Multiple Cutaneous Melanomas and Clinically Atypical Moles in a Patient With a Novel Germline BAP1 Mutation.

JAMA Dermatol

Wellman Center for Photomedicine and Department of Dermatology, Massachusetts General Hospital, Harvard University, Boston4Department of Dermatology, Massachusetts General Hospital, Harvard Medical School, Boston.

Published: November 2015

Importance: Several kindreds having germline BAP1 mutations with a propensity for uveal and cutaneous melanomas and other internal malignancies have been described in an autosomal dominant tumor predisposition syndrome. However, clinically atypical moles have not been previously recognized as a component of this syndrome, to our knowledge. We describe the first kindred to date with a germline mutation in BAP1 associated with multiple cutaneous melanomas and classic dysplastic nevus syndrome.

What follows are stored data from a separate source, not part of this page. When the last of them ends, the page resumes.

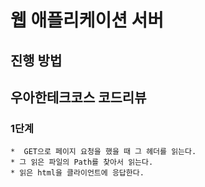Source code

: # 웹 애플리케이션 서버
## 진행 방법

## 우아한테크코스 코드리뷰

### 1단계 
    *  GET으로 페이지 요청을 했을 때 그 헤더를 읽는다.
    * 그 읽은 파일의 Path를 찾아서 읽는다.
    * 읽은 html을 클라이언트에 응답한다.
    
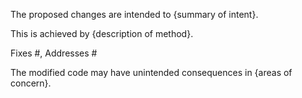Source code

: The proposed changes are intended to {summary of intent}.

This is achieved by {description of method}.

Fixes #, Addresses #

The modified code may have unintended consequences in {areas of concern}.
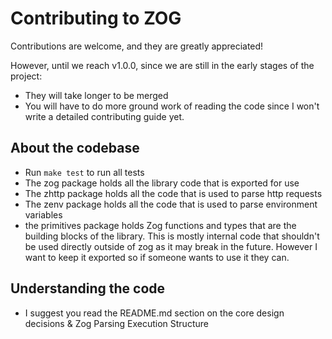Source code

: # Contributing to ZOG

Contributions are welcome, and they are greatly appreciated!

However, until we reach v1.0.0, since we are still in the early stages of the project:

- They will take longer to be merged
- You will have to do more ground work of reading the code since I won't write a detailed contributing guide yet.

## About the codebase

- Run `make test` to run all tests
- The zog package holds all the library code that is exported for use
- The zhttp package holds all the code that is used to parse http requests
- The zenv package holds all the code that is used to parse environment variables
- the primitives package holds Zog functions and types that are the building blocks of the library. This is mostly internal code that shouldn't be used directly outside of zog as it may break in the future. However I want to keep it exported so if someone wants to use it they can.

## Understanding the code

- I suggest you read the README.md section on the core design decisions & Zog Parsing Execution Structure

Observations: We describe a 53-year-old man who was initially seen in 2003 with dysplastic nevus syndrome, multiple atypical melanocytic proliferations showing loss of immunostaining for BAP1, and 7 cutaneous melanomas. Germline testing was performed in the proband, his 16-year-old son, and his 13-year-old daughter, revealing a germline mutation in the BAP1 gene (c.592G>T, p.Glu198X) in the proband and in his 16-year-old son. CDKN2A and CDK4 genes were wild type. No members of this kindred reported a history of uveal melanoma.

Conclusions And Relevance: To our knowledge, this is the first report of a patient with multiple melanomas, dysplastic nevus syndrome, and an inactivating germline BAP1 mutation. The coexistence of dysplastic nevus syndrome and a BAP1 germline mutation extends the spectrum of the BAP1 tumor predisposition syndrome and may confer a greater risk for cutaneous melanomas.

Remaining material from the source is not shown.